▸ WHAT TO DO
All lines from the one including "### What do I do from here?" to the bottom of the entries below should be repeated exactly, both ends kept.

▸ DATA

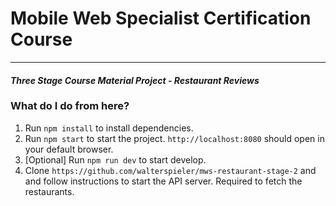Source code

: # Mobile Web Specialist Certification Course

---

#### _Three Stage Course Material Project - Restaurant Reviews_

### What do I do from here?

1.  Run `npm install` to install dependencies.
2.  Run `npm start` to start the project. `http://localhost:8080` should open in your default browser.
3.  [Optional] Run `npm run dev` to start develop.
4.  Clone `https://github.com/walterspieler/mws-restaurant-stage-2` and and follow instructions to start the API server. Required to fetch the restaurants.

▸ THE ANSWER
### What do I do from here?

1.  Run `npm install` to install dependencies.
2.  Run `npm start` to start the project. `http://localhost:8080` should open in your default browser.
3.  [Optional] Run `npm run dev` to start develop.
4.  Clone `https://github.com/walterspieler/mws-restaurant-stage-2` and and follow instructions to start the API server. Required to fetch the restaurants.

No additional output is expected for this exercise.